Un reciente estudio liderado por el catedrático Manuel S. Malmierca, del Instituto de Neurociencias de Castilla y León (INCYL), y publicado en la prestigiosa revista PLOS Biology, aporta respuestas pioneras al analizar dos factores que hasta ahora se habían ignorado: el sexo biológico y la edad.
El cerebro no solo escucha, «predice»
Para entender este estudio, debemos hablar de la Teoría de la Codificación Predictiva. Nuestro cerebro no es un receptor pasivo de sonidos; es un «generador de hipótesis».
En una persona neurotípica: El cerebro anticipa lo que va a oír. Si escuchamos un ruido repetitivo, el cerebro deja de gastar energía en él (lo ignora) y se activa solo cuando surge algo nuevo. Es un diálogo constante entre lo que esperamos y lo que realmente oímos.
En el autismo: Este sistema es menos flexible. El cerebro tiene dificultades para «predecir» y adaptarse a los sonidos repetitivos, lo que genera una hipersensibilidad auditiva. Esto explica por qué un entorno ruidoso puede resultar estresante y caótico para una persona con TEA.
El sesgo de género y la edad: Las piezas faltantes
Históricamente, la investigación en autismo ha tenido un vacío importante: no solía tener en cuenta si el sujeto era hombre o mujer, ni su etapa de desarrollo. Las investigadoras Sara Cacciato y Ana Belén Lao destacan que esto es un error crítico.
El reto de las mujeres: Se ha demostrado que las mujeres con TEA suelen «enmascarar» mejor sus síntomas, lo que retrasa su diagnóstico.
La evolución con la edad: La forma en que el cerebro procesa el entorno cambia desde la adolescencia hasta la adultez.
Resultados en el laboratorio
Utilizando modelos animales para observar la actividad neuronal con alta precisión, el equipo de la USAL descubrió que las alteraciones en el procesamiento de sonidos ocurren en etapas muy tempranas del sistema auditivo (en el colículo inferior).
Los resultados mostraron algo fascinante: las alteraciones varían según el sexo.

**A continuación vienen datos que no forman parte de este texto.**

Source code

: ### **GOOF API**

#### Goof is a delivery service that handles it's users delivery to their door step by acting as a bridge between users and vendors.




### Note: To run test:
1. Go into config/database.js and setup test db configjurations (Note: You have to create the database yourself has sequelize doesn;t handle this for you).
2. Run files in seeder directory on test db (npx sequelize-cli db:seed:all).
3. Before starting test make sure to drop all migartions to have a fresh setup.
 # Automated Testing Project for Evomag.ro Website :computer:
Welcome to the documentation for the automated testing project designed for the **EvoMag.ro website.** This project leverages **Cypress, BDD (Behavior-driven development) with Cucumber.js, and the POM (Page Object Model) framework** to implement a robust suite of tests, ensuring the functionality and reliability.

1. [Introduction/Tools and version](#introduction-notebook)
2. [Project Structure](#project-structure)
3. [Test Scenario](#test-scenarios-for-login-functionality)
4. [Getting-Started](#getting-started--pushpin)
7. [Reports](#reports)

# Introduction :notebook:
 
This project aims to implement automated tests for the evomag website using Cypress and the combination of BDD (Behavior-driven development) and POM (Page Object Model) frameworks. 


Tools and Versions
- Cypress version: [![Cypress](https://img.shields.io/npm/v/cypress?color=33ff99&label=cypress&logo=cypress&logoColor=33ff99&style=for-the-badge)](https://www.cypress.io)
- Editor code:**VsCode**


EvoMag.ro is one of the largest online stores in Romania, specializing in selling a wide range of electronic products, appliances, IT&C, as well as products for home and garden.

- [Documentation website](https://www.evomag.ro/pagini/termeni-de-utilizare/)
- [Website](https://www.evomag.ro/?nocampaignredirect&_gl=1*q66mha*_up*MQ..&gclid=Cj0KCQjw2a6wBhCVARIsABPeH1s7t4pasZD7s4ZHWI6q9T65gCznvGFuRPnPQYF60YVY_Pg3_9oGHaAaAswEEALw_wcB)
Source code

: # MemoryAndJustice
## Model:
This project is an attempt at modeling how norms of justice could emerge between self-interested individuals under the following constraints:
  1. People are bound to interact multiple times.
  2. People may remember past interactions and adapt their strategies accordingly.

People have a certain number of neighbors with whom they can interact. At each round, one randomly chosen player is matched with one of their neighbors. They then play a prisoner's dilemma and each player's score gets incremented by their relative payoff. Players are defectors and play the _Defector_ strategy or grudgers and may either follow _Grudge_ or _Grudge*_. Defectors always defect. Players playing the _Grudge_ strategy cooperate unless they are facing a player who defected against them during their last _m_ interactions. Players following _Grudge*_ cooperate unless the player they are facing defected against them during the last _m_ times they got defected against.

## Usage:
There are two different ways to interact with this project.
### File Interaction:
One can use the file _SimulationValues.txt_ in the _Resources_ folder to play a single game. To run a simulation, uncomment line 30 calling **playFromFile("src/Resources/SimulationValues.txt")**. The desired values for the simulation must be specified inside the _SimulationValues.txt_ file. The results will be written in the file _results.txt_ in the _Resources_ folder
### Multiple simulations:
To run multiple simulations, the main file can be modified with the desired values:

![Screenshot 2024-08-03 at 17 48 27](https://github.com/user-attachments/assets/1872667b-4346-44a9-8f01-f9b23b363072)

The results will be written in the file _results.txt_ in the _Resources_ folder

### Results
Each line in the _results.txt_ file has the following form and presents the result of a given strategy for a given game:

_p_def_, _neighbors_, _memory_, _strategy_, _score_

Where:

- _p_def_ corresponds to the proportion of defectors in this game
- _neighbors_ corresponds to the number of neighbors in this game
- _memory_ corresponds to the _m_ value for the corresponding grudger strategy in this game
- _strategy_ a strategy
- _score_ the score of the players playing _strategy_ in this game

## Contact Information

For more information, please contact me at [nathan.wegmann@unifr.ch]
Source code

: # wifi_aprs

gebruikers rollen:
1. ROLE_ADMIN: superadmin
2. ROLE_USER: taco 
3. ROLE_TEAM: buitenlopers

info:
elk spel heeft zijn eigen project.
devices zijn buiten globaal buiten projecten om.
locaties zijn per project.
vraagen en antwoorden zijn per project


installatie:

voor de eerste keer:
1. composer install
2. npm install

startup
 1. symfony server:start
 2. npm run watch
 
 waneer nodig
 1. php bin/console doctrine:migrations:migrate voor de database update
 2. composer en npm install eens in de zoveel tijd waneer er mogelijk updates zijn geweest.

Mientras que los machos y hembras adolescentes mostraban una respuesta neuronal reducida ante estímulos, las hembras adultas presentaban una respuesta aumentada.
¿Por qué es importante este avance? Entender estas bases neurológicas es el primer paso para diseñar ayudas personalizadas que permitan aminorar el estrés y la hipersensibilidad auditiva, mejorando drásticamente la calidad de vida de las personas con TEA.